Donnerstag, 9. Februar 2017

Irre anderswo



Hilfe, ich komme nicht mehr hinterher.
Das Weiße Haus produziert schneller neue Skandale, als man drüber schreiben kann, Dobrindts Gaga-Maut bringt außer einem bürokratischen Wust und der Generierung von antideutschen Gefühlen in der EU ein MINUS von 250 Millionen Euro und in TVEs Ex-Bistum Limburg zieht ein Kinderpornoskandal auf.

Also nur mal zwischendurch ein ganz schneller Blick nach Israel.
Angesichts des Wahnsinns in der Welt, gerät die Gefährlichkeit Bibi Netanjahus leicht mal außer Fokus.

Syrien, der IS, die Flüchtlinge lassen einen fast vergessen, daß es noch diesen seit 50 Jahren ungelösten Kernkonflikt zwischen Arabern und „dem Westen“ gibt: Was wird aus den Palästinensern? Können die irgendwann mal in einem eigenen Staat leben? Oder müssen sie für immer unter absolut erbärmlichen Bedingungen in Ghetto-artigen Zuständen wie in Gaza hausen?

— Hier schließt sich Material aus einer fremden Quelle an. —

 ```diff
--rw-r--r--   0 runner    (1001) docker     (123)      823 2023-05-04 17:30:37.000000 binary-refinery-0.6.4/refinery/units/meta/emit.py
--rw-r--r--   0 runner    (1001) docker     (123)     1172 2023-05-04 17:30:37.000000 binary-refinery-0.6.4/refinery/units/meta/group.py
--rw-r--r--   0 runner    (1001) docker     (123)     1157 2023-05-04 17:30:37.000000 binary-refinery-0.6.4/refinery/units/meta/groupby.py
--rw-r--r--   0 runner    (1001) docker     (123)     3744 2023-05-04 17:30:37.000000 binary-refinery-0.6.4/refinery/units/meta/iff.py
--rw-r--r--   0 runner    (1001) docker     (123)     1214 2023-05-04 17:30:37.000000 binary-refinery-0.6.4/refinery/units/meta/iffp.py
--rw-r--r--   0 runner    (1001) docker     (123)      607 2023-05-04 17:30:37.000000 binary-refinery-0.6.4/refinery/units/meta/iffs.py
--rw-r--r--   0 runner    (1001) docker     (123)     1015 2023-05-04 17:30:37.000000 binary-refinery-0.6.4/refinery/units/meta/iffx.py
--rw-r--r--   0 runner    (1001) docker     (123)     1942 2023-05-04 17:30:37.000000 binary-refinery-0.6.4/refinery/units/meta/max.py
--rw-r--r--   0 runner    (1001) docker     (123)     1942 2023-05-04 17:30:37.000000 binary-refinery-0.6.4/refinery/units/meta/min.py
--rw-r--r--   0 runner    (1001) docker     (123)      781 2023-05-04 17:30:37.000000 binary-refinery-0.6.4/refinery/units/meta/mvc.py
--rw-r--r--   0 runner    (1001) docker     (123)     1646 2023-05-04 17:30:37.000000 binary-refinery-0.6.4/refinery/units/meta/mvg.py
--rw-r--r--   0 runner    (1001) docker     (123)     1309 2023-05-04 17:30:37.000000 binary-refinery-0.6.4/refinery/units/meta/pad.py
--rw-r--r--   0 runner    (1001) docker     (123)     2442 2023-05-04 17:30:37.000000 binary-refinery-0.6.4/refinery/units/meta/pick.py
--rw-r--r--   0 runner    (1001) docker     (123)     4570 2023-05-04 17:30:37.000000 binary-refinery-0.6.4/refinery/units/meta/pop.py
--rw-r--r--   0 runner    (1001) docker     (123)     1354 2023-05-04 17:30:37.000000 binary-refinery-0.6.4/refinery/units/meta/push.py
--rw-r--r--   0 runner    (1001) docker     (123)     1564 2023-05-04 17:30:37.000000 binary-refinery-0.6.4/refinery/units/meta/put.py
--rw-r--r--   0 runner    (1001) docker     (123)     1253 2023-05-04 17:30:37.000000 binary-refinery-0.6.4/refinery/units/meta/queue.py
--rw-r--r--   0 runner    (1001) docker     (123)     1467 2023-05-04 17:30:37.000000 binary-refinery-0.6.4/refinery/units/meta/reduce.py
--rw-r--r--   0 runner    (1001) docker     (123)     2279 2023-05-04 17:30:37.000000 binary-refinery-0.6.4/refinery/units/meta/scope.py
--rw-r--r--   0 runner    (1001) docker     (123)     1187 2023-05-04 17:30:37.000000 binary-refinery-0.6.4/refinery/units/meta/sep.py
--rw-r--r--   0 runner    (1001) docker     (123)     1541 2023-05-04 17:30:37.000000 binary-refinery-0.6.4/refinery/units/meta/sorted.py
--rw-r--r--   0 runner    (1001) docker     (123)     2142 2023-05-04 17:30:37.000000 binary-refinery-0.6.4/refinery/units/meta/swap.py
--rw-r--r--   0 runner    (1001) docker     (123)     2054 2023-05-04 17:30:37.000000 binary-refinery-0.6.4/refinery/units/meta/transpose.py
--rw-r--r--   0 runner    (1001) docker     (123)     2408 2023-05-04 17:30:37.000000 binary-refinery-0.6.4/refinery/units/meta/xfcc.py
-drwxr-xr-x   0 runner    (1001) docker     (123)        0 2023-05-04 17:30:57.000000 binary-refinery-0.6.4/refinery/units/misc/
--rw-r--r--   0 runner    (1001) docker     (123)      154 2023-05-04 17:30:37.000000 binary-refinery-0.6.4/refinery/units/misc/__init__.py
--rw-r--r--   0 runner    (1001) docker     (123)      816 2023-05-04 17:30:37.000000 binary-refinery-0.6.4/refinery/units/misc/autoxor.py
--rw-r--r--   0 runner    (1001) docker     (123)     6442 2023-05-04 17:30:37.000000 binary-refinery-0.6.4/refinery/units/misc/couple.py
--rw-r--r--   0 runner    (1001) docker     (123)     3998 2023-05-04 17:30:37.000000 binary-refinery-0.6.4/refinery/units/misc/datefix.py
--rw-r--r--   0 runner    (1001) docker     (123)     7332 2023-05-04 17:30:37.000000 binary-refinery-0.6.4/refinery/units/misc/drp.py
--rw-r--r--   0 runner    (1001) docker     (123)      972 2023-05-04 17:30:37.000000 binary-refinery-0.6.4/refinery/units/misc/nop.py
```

Nach Jahrzehnten des Bürgerkriegs kann man aus objektiver Perspektive zwar nicht recht sagen, wer angefangen hat, aber inzwischen haben sich beide Seiten so viele Grausamkeiten geleistet, daß es selbst den Friedlichsten schwerfällt der jeweils anderen Seite zu verzeihen.

Die einzige Lösung ist eine sehr Schlechte, die fast unmöglich umzusetzen ist; die Zweistaatenlösung.
Dazu müßten die Bevölkerungsteile ethnisch und religiös räumlich getrennt werden. Das wird schwer, da Israelis und Palästinenser vielerorts Nachbarn sind. Sie sind sogar teilweise miteinander befreundet oder verschwägert.
Beide Seiten sind aber nicht nur persönlich verquickt, sondern auch vielfach wirtschaftlich eng verflochten.
Das alles müßte in strenger Apartheit separiert werden und dann anhand genau festgelegter Staatsgrenzen aufgeteilt werden. Ein völlig unübersichtlicher Flickenteppich entstünde, da radikal-religiotische jüdische Siedler immer wieder auf eigene Faust palästinensisches Land okkupieren und sich dort vermehren wie die Karnickel.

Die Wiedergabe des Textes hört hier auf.